Red, black, kidney, pinto, Roman, soy… Beans — as Peggy Olson once showed us — are form, affordability, and function combined. Everything we need right now. To be fair, they were everything we needed before the quarantine too. Most Indigenous cultures in the Americas treat beans as a staple, and the current maker-movement has been reminding people of their wonders for the past few years with long odes to the legume’s infinite iterations.

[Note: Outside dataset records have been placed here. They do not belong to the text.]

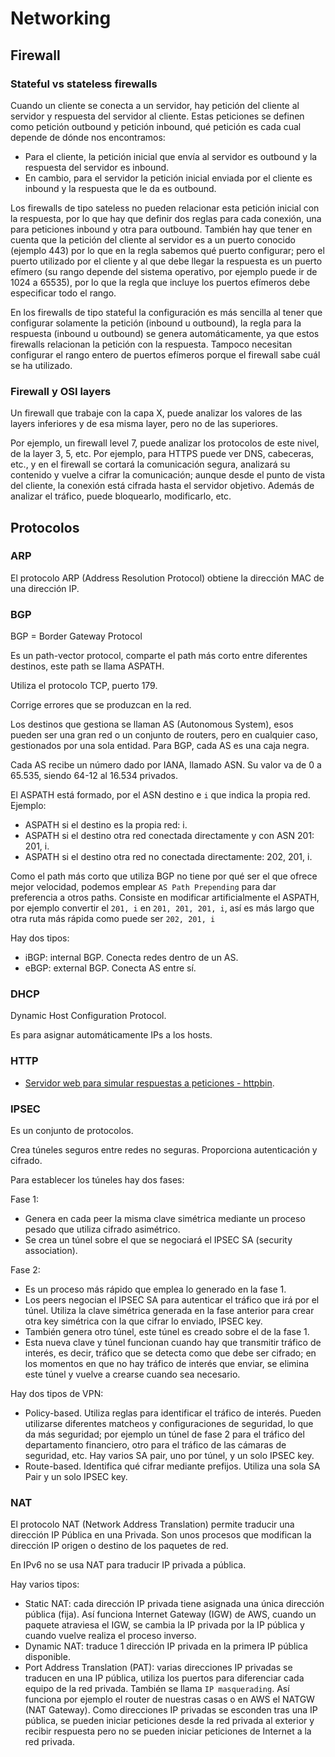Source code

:# Networking

## Firewall

### Stateful vs stateless firewalls

Cuando un cliente se conecta a un servidor, hay petición del cliente al servidor y respuesta del servidor al cliente. Estas peticiones se definen como petición outbound y petición inbound, qué petición es cada cual depende de dónde nos encontramos:

- Para el cliente, la petición inicial que envía al servidor es outbound y la respuesta del servidor es inbound.
- En cambio, para el servidor la petición inicial enviada por el cliente es inbound y la respuesta que le da es outbound.

Los firewalls de tipo sateless no pueden relacionar esta petición inicial con la respuesta, por lo que hay que definir dos reglas para cada conexión, una para peticiones inbound y otra para outbound. También hay que tener en cuenta que la petición del cliente al servidor es a un puerto conocido (ejemplo 443) por lo que en la regla sabemos qué puerto configurar; pero el puerto utilizado por el cliente y al que debe llegar la respuesta es un puerto efímero (su rango depende del sistema operativo, por ejemplo puede ir de 1024 a 65535), por lo que la regla que incluye los puertos efímeros debe especificar todo el rango.

En los firewalls de tipo stateful la configuración es más sencilla al tener que configurar solamente la petición (inbound u outbound), la regla para la respuesta (inbound u outbound) se genera automáticamente, ya que estos firewalls relacionan la petición con la respuesta. Tampoco necesitan configurar el rango entero de puertos efímeros porque el firewall sabe cuál se ha utilizado.

### Firewall y OSI layers

Un firewall que trabaje con la capa X, puede analizar los valores de las layers inferiores y de esa misma layer, pero no de las superiores.

Por ejemplo, un firewall level 7, puede analizar los protocolos de este nivel, de la layer 3, 5, etc. Por ejemplo, para HTTPS puede ver DNS, cabeceras, etc., y en el firewall se cortará la comunicación segura, analizará su contenido y vuelve a cifrar la comunicación; aunque desde el punto de vista del cliente, la conexión está cifrada hasta el servidor objetivo. Además de analizar el tráfico, puede bloquearlo, modificarlo, etc.

## Protocolos

### ARP

El protocolo ARP (Address Resolution Protocol) obtiene la dirección MAC de una dirección IP.

### BGP

BGP = Border Gateway Protocol

Es un path-vector protocol, comparte el path más corto entre diferentes destinos, este path se llama ASPATH.

Utiliza el protocolo TCP, puerto 179.

Corrige errores que se produzcan en la red.

Los destinos que gestiona se llaman AS (Autonomous System), esos pueden ser una gran red o un conjunto de routers, pero en cualquier caso, gestionados por una sola entidad. Para BGP, cada AS es una caja negra.

Cada AS recibe un número dado por IANA, llamado ASN. Su valor va de 0 a 65.535, siendo 64-12 al 16.534 privados.

El ASPATH está formado, por el ASN destino e `i` que indica la propia red. Ejemplo:

- ASPATH si el destino es la propia red: i.
- ASPATH si el destino otra red conectada directamente y con ASN 201: 201, i.
- ASPATH si el destino otra red no conectada directamente: 202, 201, i.

Como el path más corto que utiliza BGP no tiene por qué ser el que ofrece mejor velocidad, podemos emplear `AS Path Prepending` para dar preferencia a otros paths. Consiste en modificar artificialmente el ASPATH, por ejemplo convertir el `201, i` en `201, 201, 201, i`, así es más largo que otra ruta más rápida como puede ser `202, 201, i`

Hay dos tipos:

- iBGP: internal BGP. Conecta redes dentro de un AS.
- eBGP: external BGP. Conecta AS entre sí.

### DHCP

Dynamic Host Configuration Protocol.

Es para asignar automáticamente IPs a los hosts.

### HTTP

- [Servidor web para simular respuestas a peticiones - httpbin](https://httpbin.org/).

### IPSEC

Es un conjunto de protocolos.

Crea túneles seguros entre redes no seguras. Proporciona autenticación y cifrado.

Para establecer los túneles hay dos fases:

Fase 1:

- Genera en cada peer la misma clave simétrica mediante un proceso pesado que utiliza cifrado asimétrico.
- Se crea un túnel sobre el que se negociará el IPSEC SA (security association).

Fase 2:

- Es un proceso más rápido que emplea lo generado en la fase 1.
- Los peers negocian el IPSEC SA para autenticar el tráfico que irá por el túnel. Utiliza la clave simétrica generada en la fase anterior para crear otra key simétrica con la que cifrar lo enviado, IPSEC key.
- También genera otro túnel, este túnel es creado sobre el de la fase 1.
- Esta nueva clave y túnel funcionan cuando hay que transmitir tráfico de interés, es decir, tráfico que se detecta como que debe ser cifrado; en los momentos en que no hay tráfico de interés que enviar, se elimina este túnel y vuelve a crearse cuando sea necesario.

Hay dos tipos de VPN:

- Policy-based. Utiliza reglas para identificar el tráfico de interés. Pueden utilizarse diferentes matcheos y configuraciones de seguridad, lo que da más seguridad; por ejemplo un túnel de fase 2 para el tráfico del departamento financiero, otro para el tráfico de las cámaras de seguridad, etc. Hay varios SA pair, uno por túnel, y un solo IPSEC key.
- Route-based. Identifica qué cifrar mediante prefijos. Utiliza una sola SA Pair y un solo IPSEC key.

### NAT

El protocolo NAT (Network Address Translation) permite traducir una dirección IP Pública en una Privada. Son unos procesos que modifican la dirección IP origen o destino de los paquetes de red.

En IPv6 no se usa NAT para traducir IP privada a pública.

Hay varios tipos:

- Static NAT: cada dirección IP privada tiene asignada una única dirección pública (fija). Así funciona Internet Gateway (IGW) de AWS, cuando un paquete atraviesa el IGW, se cambia la IP privada por la IP pública y cuando vuelve realiza el proceso inverso.
- Dynamic NAT: traduce 1 dirección IP privada en la primera IP pública disponible.
- Port Address Translation (PAT): varias direcciones IP privadas se traducen en una IP pública, utiliza los puertos para diferenciar cada equipo de la red privada. También se llama `IP masquerading`. Así funciona por ejemplo el router de nuestras casas o en AWS el NATGW (NAT Gateway). Como direcciones IP privadas se esconden tras una IP pública, se pueden iniciar peticiones desde la red privada al exterior y recibir respuesta pero no se pueden iniciar peticiones de Internet a la red privada.
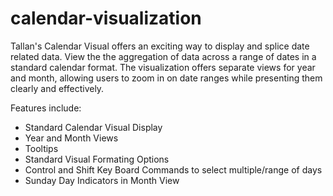 # calendar-visualization

Tallan's Calendar Visual offers an exciting way to display and splice date related data. View the the aggregation of data across a range of dates in a standard calendar format. The visualization offers separate views for year and month, allowing users to zoom in on date ranges while presenting them clearly and effectively.  

Features include:
* Standard Calendar Visual Display
* Year and Month Views
* Tooltips
* Standard Visual Formating Options
* Control and Shift Key Board Commands to select multiple/range of days 
* Sunday Day Indicators in Month View
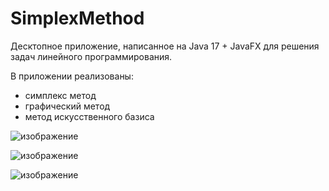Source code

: # SimplexMethod
Десктопное приложение, написанное на Java 17 + JavaFX для решения задач линейного программирования.

В приложении реализованы:
- симплекс метод
- графический метод
- метод искусственного базиса

![изображение](https://github.com/AverageBeerEnjoyer/SimplexMethod/assets/113372494/f3f5de34-c87a-4e95-b1aa-071a1c9fc59a)

![изображение](https://github.com/AverageBeerEnjoyer/SimplexMethod/assets/113372494/2c4dbbd1-7020-4536-8bd7-f3db89dc8672)

![изображение](https://github.com/AverageBeerEnjoyer/SimplexMethod/assets/113372494/a7c9b786-4abc-4a46-8e38-63a7045f93eb)

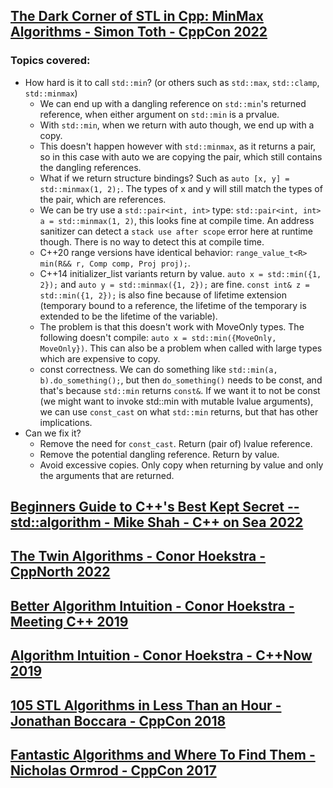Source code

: ## [The Dark Corner of STL in Cpp: MinMax Algorithms - Simon Toth - CppCon 2022](https://www.youtube.com/watch?v=jBeTvNgW25M&list=LL6MKUgGZ9Q8c2Ff7GnoRoqA)
### Topics covered:
* How hard is it to call `std::min`? (or others such as `std::max`, `std::clamp`, `std::minmax`)
  * We can end up with a dangling reference on `std::min`'s returned reference, when either argument on `std::min` is a prvalue.
  * With `std::min`, when we return with auto though, we end up with a copy. 
  * This doesn't happen however with `std::minmax`, as it returns a pair, so in this case with auto we are copying the pair, which still contains the dangling references.
  * What if we return structure bindings? Such as `auto [x, y] = std::minmax(1, 2);`. The types of x and y will still match the types of the pair, which are references.
  * We can be try use a `std::pair<int, int>` type: `std::pair<int, int> a = std::minmax(1, 2)`, this looks fine at compile time. An address sanitizer can detect a `stack use after scope` error here at runtime though. There is no way to detect this at compile time.
  * C++20 range versions have identical behavior: `range_value_t<R> min(R&& r, Comp comp, Proj proj);`.
  * C++14 initializer_list variants return by value. `auto x = std::min({1, 2});` and `auto y = std::minmax({1, 2});` are fine. `const int& z = std::min({1, 2});` is also fine because of lifetime extension (temporary bound to a reference, the lifetime of the temporary is extended to be the lifetime of the variable).
  * The problem is that this doesn't work with MoveOnly types. The following doesn't compile: `auto x = std::min({MoveOnly, MoveOnly})`. This can also be a problem when called with large types which are expensive to copy.
  * const correctness. We can do something like `std::min(a, b).do_something();`, but then `do_something()` needs to be const, and that's because `std::min` returns `const&`. If we want it to not be const (we might want to invoke std::min with mutable lvalue arguments), we can use `const_cast` on what `std::min` returns, but that has other implications.
* Can we fix it?
  * Remove the need for `const_cast`. Return (pair of) lvalue reference.
  * Remove the potential dangling reference. Return by value.
  * Avoid excessive copies. Only copy when returning by value and only the arguments that are returned.

## [Beginners Guide to C++'s Best Kept Secret -- std::algorithm - Mike Shah - C++ on Sea 2022](https://www.youtube.com/watch?v=muOR1d8ULQo&list=LL6MKUgGZ9Q8c2Ff7GnoRoqA)

## [The Twin Algorithms - Conor Hoekstra - CppNorth 2022](https://www.youtube.com/watch?v=w37XnvIf6qE&list=LL6MKUgGZ9Q8c2Ff7GnoRoqA)

## [Better Algorithm Intuition - Conor Hoekstra - Meeting C++ 2019](https://www.youtube.com/watch?v=TSZzvo4htTQ&list=LL6MKUgGZ9Q8c2Ff7GnoRoqA)

## [Algorithm Intuition - Conor Hoekstra - C++Now 2019](https://www.youtube.com/watch?v=48gV1SNm3WA&list=LL6MKUgGZ9Q8c2Ff7GnoRoqA)

## [105 STL Algorithms in Less Than an Hour - Jonathan Boccara - CppCon 2018](https://www.youtube.com/watch?v=2olsGf6JIkU&list=LL6MKUgGZ9Q8c2Ff7GnoRoqA)

## [Fantastic Algorithms and Where To Find Them - Nicholas Ormrod - CppCon 2017](https://www.youtube.com/watch?v=YA-nB2wjVcI&list=LL6MKUgGZ9Q8c2Ff7GnoRoqA)



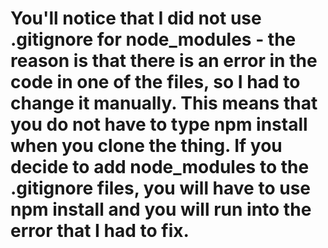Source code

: # You'll notice that I did not use .gitignore for node_modules - the reason is that there is an error in the code in one of the files, so I had to change it manually. This means that you do not have to type npm install when you clone the thing. If you decide to add node_modules to the .gitignore files, you will have to use npm install and you will run into the error that I had to fix.
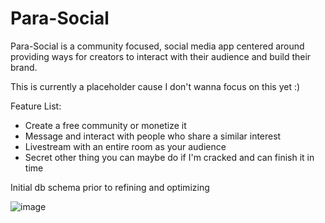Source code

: # Para-Social
Para-Social is a community focused, social media app centered around providing ways for creators to interact with their audience and build their brand.

This is currently a placeholder cause I don't wanna focus on this yet :)

Feature List:
  * Create a free community or monetize it
  * Message and interact with people who share a similar interest
  * Livestream with an entire room as your audience
  * Secret other thing you can maybe do if I'm cracked and can finish it in time

Initial db schema prior to refining and optimizing

![image](https://github.com/dylan-mcdougall/aa-capstone/assets/107007986/8f320285-84bb-4bd2-828f-5102a3c21057)
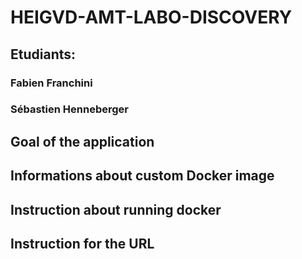 # HEIGVD-AMT-LABO-DISCOVERY

## Etudiants:
### Fabien Franchini
### Sébastien Henneberger

## Goal of the application

## Informations about custom Docker image

## Instruction about running docker

## Instruction for the URL

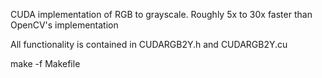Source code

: CUDA implementation of RGB to grayscale.
Roughly 5x to 30x faster than OpenCV's implementation

All functionality is contained in CUDARGB2Y.h and CUDARGB2Y.cu

make -f Makefile
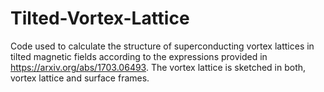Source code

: # Tilted-Vortex-Lattice
Code used to calculate the structure of superconducting vortex lattices in tilted magnetic fields according to the expressions provided in https://arxiv.org/abs/1703.06493. The vortex lattice is sketched in both, vortex lattice and surface frames.
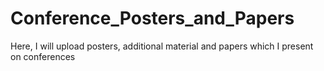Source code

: # Conference_Posters_and_Papers
Here, I will upload posters, additional material and papers which I present on conferences
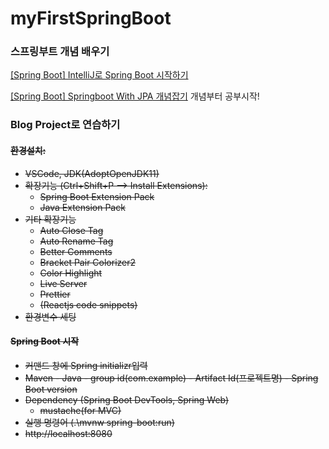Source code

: # myFirstSpringBoot
### 스프링부트 개념 배우기

[[Spring Boot] IntelliJ로 Spring Boot 시작하기](https://chlee1001.github.io/2021/06/23/SPRINGBOOT-1-21-06-23/)

[[Spring Boot] Springboot With JPA 개념잡기](https://chlee1001.github.io/2021/06/29/SPRINGBOOT-Study1-21-06-29/) 개념부터 공부시작!

### Blog Project로 연습하기



#### ~~환경설치:~~

- ~~VSCode, JDK(AdoptOpenJDK11)~~
- ~~확장기능 (Ctrl+Shift+P --> Install Extensions):~~
  - ~~Spring Boot Extension Pack~~
  - ~~Java Extension Pack~~
- ~~기타 확장기능~~
  - ~~Auto Close Tag~~
  - ~~Auto Rename Tag~~
  - ~~Better Comments~~
  - ~~Bracket Pair Colorizer2~~
  - ~~Color Highlight~~
  - ~~Live Server~~
  - ~~Prettier~~
  - ~~(Reactjs code snippets)~~
- ~~환경변수 세팅~~

#### ~~Spring Boot 시작~~

- ~~커맨드 창에 Spring initializr입력~~
- ~~Maven - Java - group id(com.example) - Artifact Id(프로젝트명) - Spring Boot version~~
- ~~Dependency (Spring Boot DevTools, Spring Web)~~
  - ~~mustache(for MVC)~~
- ~~실행 명령어 (.\mvnw spring-boot:run)~~
- ~~http://localhost:8080~~

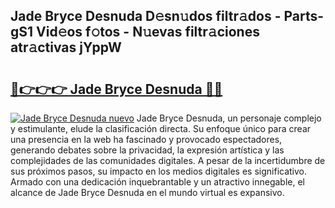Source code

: ## Jade Bryce Desnuda D𝚎sn𝚞dos filtr𝚊dos - Parts-gS1 Vid𝚎os f𝚘tos - N𝚞evas filtr𝚊ciones atr𝚊ctivas jYppW

# <h2><a href="http://mb7t6di.tromn.icu/?c=Jade+Bryce+Desnuda">🔗👉👉👉 Jade Bryce Desnuda 🔗🔗</a></h2>

[![Jade Bryce Desnuda nuevo](https://i.imgur.com/pEAQMta.gif)](http://mb7t6di.tromn.icu/?c=Jade+Bryce+Desnuda)
Jade Bryce Desnuda, un personaje complejo y estimulante, elude la clasificación directa. Su enfoque único para crear una presencia en la web ha fascinado y provocado espectadores, generando debates sobre la privacidad, la expresión artística y las complejidades de las comunidades digitales. A pesar de la incertidumbre de sus próximos pasos, su impacto en los medios digitales es significativo. Armado con una dedicación inquebrantable y un atractivo innegable, el alcance de Jade Bryce Desnuda en el mundo virtual es expansivo.
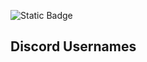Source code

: ![Static Badge](https://img.shields.io/badge/Discord%2520apollo147?style=social&logo=%235865F2&logoColor=%230000FF&labelColor=%23000000)

## Discord Usernames
  

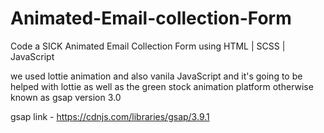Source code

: # Animated-Email-collection-Form

Code a SICK Animated Email Collection Form using HTML | SCSS | JavaScript 

we used lottie animation and also vanila JavaScript and it's going to be helped with lottie as well as the green stock animation platform otherwise known as gsap version 3.0

gsap link - https://cdnjs.com/libraries/gsap/3.9.1
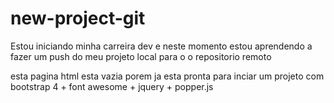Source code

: # new-project-git

Estou iniciando minha carreira dev e neste momento estou aprendendo a fazer um push do meu projeto local para o o repositorio remoto

esta pagina html esta vazia porem ja esta pronta para inciar um projeto com bootstrap 4 + font awesome + jquery + popper.js
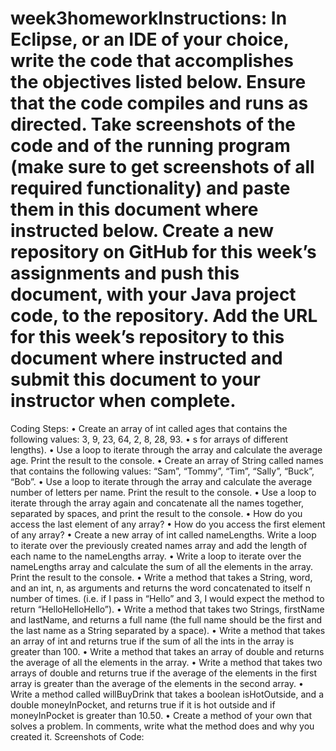 # week3homeworkInstructions: In Eclipse, or an IDE of your choice, write the code that accomplishes the objectives listed below. Ensure that the code compiles and runs as directed. Take screenshots of the code and of the running program (make sure to get screenshots of all required functionality) and paste them in this document where instructed below. Create a new repository on GitHub for this week’s assignments and push this document, with your Java project code, to the repository. Add the URL for this week’s repository to this document where instructed and submit this document to your instructor when complete.
Coding Steps:
	•	Create an array of int called ages that contains the following values: 3, 9, 23, 64, 2, 8, 28, 93.
	•	s for arrays of different lengths).
	•	Use a loop to iterate through the array and calculate the average age. Print the result to the console.
	•	Create an array of String called names that contains the following values: “Sam”, “Tommy”, “Tim”, “Sally”, “Buck”, “Bob”.
	•	Use a loop to iterate through the array and calculate the average number of letters per name. Print the result to the console.
	•	Use a loop to iterate through the array again and concatenate all the names together, separated by spaces, and print the result to the console.
	•	How do you access the last element of any array?
	•	How do you access the first element of any array?
	•	Create a new array of int called nameLengths. Write a loop to iterate over the previously created names array and add the length of each name to the nameLengths array.
	•	Write a loop to iterate over the nameLengths array and calculate the sum of all the elements in the array. Print the result to the console.
	•	Write a method that takes a String, word, and an int, n, as arguments and returns the word concatenated to itself n number of times. (i.e. if I pass in “Hello” and 3, I would expect the method to return “HelloHelloHello”).
	•	Write a method that takes two Strings, firstName and lastName, and returns a full name (the full name should be the first and the last name as a String separated by a space).
	•	Write a method that takes an array of int and returns true if the sum of all the ints in the array is greater than 100.
	•	Write a method that takes an array of double and returns the average of all the elements in the array.
	•	Write a method that takes two arrays of double and returns true if the average of the elements in the first array is greater than the average of the elements in the second array.
	•	Write a method called willBuyDrink that takes a boolean isHotOutside, and a double moneyInPocket, and returns true if it is hot outside and if moneyInPocket is greater than 10.50.
	•	Create a method of your own that solves a problem. In comments, write what the method does and why you created it.
Screenshots of Code:
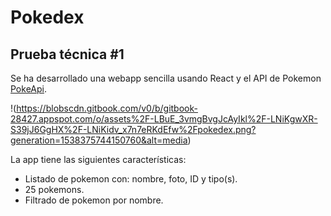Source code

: # Pokedex
## Prueba técnica #1

Se ha desarrollado una webapp sencilla usando React y el API de Pokemon [PokeApi](https://pokeapi.co/).

!(https://blobscdn.gitbook.com/v0/b/gitbook-28427.appspot.com/o/assets%2F-LBuE_3vmgBvgJcAyIkl%2F-LNiKgwXR-S39jJ6GgHX%2F-LNiKidv_x7n7eRKdEfw%2Fpokedex.png?generation=1538375744150760&alt=media)

La app tiene las siguientes características:

* Listado de pokemon con: nombre, foto, ID y tipo(s).
* 25 pokemons.
* Filtrado de pokemon por nombre.

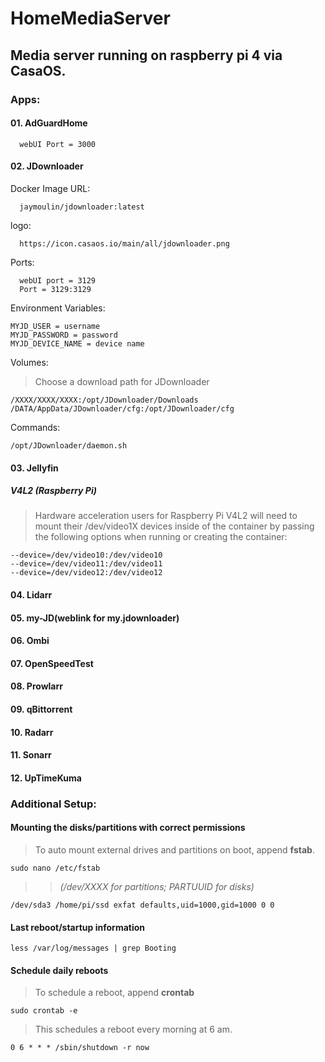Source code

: # HomeMediaServer

## Media server running on raspberry pi 4 via CasaOS.

### **Apps:** 

#### 01. AdGuardHome

      webUI Port = 3000

#### 02. JDownloader

Docker Image URL:  
      
      jaymoulin/jdownloader:latest  

logo:  

      https://icon.casaos.io/main/all/jdownloader.png  

Ports:

      webUI port = 3129
      Port = 3129:3129

Environment Variables:

    MYJD_USER = username  
    MYJD_PASSWORD = password  
    MYJD_DEVICE_NAME = device name  

Volumes:  

> Choose a download path for JDownloader  

    /XXXX/XXXX/XXXX:/opt/JDownloader/Downloads 
    /DATA/AppData/JDownloader/cfg:/opt/JDownloader/cfg  

Commands:  

    /opt/JDownloader/daemon.sh

#### 03. Jellyfin

##### V4L2 (Raspberry Pi)

> Hardware acceleration users for Raspberry Pi V4L2 will need to mount their /dev/video1X devices inside of the container by passing the following options when running or creating the container: 

    --device=/dev/video10:/dev/video10
    --device=/dev/video11:/dev/video11
    --device=/dev/video12:/dev/video12  

#### 04. Lidarr
#### 05. my-JD(weblink for my.jdownloader)
#### 06. Ombi
#### 07. OpenSpeedTest
#### 08. Prowlarr
#### 09. qBittorrent
#### 10. Radarr
#### 11. Sonarr
#### 12. UpTimeKuma

### **Additional Setup:**

#### Mounting the disks/partitions with correct permissions  

> To auto mount external drives and partitions on boot, append **fstab**.  
    
    sudo nano /etc/fstab  

>> *(/dev/XXXX for partitions; PARTUUID for disks)*  

    /dev/sda3 /home/pi/ssd exfat defaults,uid=1000,gid=1000 0 0 


#### Last reboot/startup information
    
    less /var/log/messages | grep Booting
    
#### Schedule daily reboots

> To schedule a reboot, append **crontab**
 
    sudo crontab -e

> This schedules a reboot every morning at 6 am.

    0 6 * * * /sbin/shutdown -r now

With the quarantine dragging on, Zach Johnston and I decided to share whatever bean wisdom we’ve got. Zach came through with a recipe that looks like it will take you until the end of the shutdown to complete (it’s actually pretty quick, I tried!), and I add in a few tips as someone whose overarching bean philosophy is “this needs to be one the table and in my mouth in 25 minutes or so.” Regardless of which approach you take, you probably won’t screw your dinner up. No matter how many times you accidentally let the beans get scalded to the bottom of the pan. And that enormous margin for error, in this time when life feels balanced on a razor’s edge, is yet another testament to the bean itself.

Zach’s Louisiana Style Pork and Beans

Zach Johnston

I’m using the term “Louisiana” very loosely here. What I am doing is a sort of Cajun-inspired bean dish that has the hallmarks of the Big Easy cooking ways: Bell peppers in the mirepoix, quasi-Cajun spice mix in the base, and fatty, unctuous pork with the beans.

This recipe is not vegan by any stretch. But I have made a vegan version many times. I simply replace the chicken stock with vegetable stock and skip the pork shank. It’s still delicious and versatile. This is also a fairly low-impact recipe. Once you’ve made the base for the beans to cook, it goes into a low temp oven for a slow simmer. That means you’ll need about 20 to 40 minutes (depending on searing off a pork shank) to get this started and the rest of the time is just oven time.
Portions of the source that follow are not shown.